Until contact with the Europeans in 1519 cocoa was reserved for adult males including priests, high government officials, military officers, distinguished warriors and sacrificial beings. Women and children were often excluded because cocoa was found intoxicating and valuable. There were archaeological sites where cocoa offerings were found made to the dead.

The Ancient Maya called the cocoa tree "cacahuatquchtl" stating that was the only tree worth naming. They felt the tree was from the gods and that the cocoa pods were the god's gifts to humans. Mayan chocolate is mentioned in the hieroglyphics and were depicted with images on their and religious implements and architectural structures.

In 4 surviving texts found from the post-classical Mayan period Mayan chocolate was referred to as food to the gods. Mayan chocolate was instrumental in many of the religious and ceremonial practices. The Mayans were the originators of brewing a bitter Mayan chocolate drink with the Cacao beans. Mayan texts describe the drink made from Mayan chocolate as a luxury only afforded to the nobility and wealthy to enjoy. The ancient texts also described how the Mayan chocolate was prepared. It varied in preparation from a refined drink to porridge mixed with corn meal. Pictures on various artifacts show cocoa being poured from one vessel to another to produce froth. Spices such as chili were also added to cocoa mixtures.

Traditionally the Mayan did not use sugar and milk in their chocolate drinks. The Europeans are the ones that added that to chocolate drinking. However I did find a recipe or two entitled Mayan Hot Chocolate that I would like to share: Of course it is not traditionally Mayan but they look interesting:

2 cups boiling water

1 chile pepper cut in half, seeds removed (with gloves)

5 cups light cream or whole or nonfat milk

1 vanilla bean, split lengthwise

1 to 2 cinnamon sticks

8 ounces bittersweet chocolate or

3 tablets Mexican chocolate, cut into 1/4-inch pieces

2 tablespoons sugar or honey, or to taste

l tablespoon almonds or hazelnuts, ground extra fine

Whipped cream

In a large saucepan over medium-high heat, add Chile pepper to boiling water. Cook until liquid is reduced to 1 cup. Remove chile pepper; strain water and set aside.

In a medium saucepan over medium heat, combine cream or milk, vanilla bean and cinnamon stick until bubbles appear around the edge. Reduce heat to low; add chocolate and sugar or honey; whisk occasionally until chocolate is melted and sugar dissolves. Turn off heat; remove vanilla bean and cinnamon stick. Add Chile-infused water, a little at a time, tasting to make sure the flavor isn't too strong. If chocolate is too thick, thin with a little more milk.

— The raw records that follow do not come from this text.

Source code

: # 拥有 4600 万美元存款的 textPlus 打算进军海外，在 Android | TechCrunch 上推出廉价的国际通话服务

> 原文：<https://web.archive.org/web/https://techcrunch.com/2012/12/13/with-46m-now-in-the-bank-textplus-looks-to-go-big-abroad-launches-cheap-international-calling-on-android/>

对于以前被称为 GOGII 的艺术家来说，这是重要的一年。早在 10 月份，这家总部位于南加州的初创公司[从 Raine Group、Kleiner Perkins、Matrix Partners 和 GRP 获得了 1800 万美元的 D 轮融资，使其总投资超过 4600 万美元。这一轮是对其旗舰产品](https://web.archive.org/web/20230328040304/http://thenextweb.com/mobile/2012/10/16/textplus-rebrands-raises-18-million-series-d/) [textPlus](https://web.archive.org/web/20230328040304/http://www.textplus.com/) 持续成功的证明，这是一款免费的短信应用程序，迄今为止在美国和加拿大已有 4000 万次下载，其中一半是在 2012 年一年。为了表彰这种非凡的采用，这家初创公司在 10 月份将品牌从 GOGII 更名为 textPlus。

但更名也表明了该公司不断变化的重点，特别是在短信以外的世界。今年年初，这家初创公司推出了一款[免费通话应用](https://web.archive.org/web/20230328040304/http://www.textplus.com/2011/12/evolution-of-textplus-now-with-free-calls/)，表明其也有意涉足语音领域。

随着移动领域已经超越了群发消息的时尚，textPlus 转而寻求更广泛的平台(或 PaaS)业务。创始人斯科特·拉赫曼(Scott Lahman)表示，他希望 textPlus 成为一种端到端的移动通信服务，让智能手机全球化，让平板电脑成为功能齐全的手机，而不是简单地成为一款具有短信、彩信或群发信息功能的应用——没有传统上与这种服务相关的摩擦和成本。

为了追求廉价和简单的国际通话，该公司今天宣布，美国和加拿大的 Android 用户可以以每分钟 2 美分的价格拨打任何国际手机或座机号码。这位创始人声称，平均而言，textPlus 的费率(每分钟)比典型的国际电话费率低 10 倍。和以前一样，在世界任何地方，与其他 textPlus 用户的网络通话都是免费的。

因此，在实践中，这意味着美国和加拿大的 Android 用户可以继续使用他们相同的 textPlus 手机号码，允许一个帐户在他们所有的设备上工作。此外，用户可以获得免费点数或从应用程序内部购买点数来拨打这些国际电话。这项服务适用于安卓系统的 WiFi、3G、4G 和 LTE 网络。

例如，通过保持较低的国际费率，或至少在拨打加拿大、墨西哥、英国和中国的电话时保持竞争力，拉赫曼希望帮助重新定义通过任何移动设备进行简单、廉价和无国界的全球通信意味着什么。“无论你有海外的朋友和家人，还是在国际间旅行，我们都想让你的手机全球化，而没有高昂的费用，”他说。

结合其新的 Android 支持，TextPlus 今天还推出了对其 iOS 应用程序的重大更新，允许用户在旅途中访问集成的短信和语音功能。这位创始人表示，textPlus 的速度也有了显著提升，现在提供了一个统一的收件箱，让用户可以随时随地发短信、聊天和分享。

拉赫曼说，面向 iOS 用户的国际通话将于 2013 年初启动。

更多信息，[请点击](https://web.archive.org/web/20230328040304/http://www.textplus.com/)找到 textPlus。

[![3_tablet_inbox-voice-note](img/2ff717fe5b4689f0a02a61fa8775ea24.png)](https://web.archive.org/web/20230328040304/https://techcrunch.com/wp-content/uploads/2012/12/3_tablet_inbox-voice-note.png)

Serve in small cups and offer ground almonds or hazelnuts and whipped cream.

Hot Chocolate Mayan Style

2 ounces (squares) bitter unsweetened bakers' chocolate

1-cup hot water

3 tablespoons honey

Dash salt

3 cups hot milk

4 sticks cinnamon bark

Chop the chocolate and heat it in the water until melted. Add honey, salt, and beat the hot chocolate water with a balloon wire whip as you add th warmed milk. To make it more frothy and give more food value, you can beat up an egg or two, add hot chocolate to it, then pour it into the chocolate cooking pot and continue to whip, (but this isn't authentic). Serve the hot chocolate in mugs with cinnamon-bark stick stirrers in each.( Purists will tell you cinnamon bark was not indigenous to Maya culture.)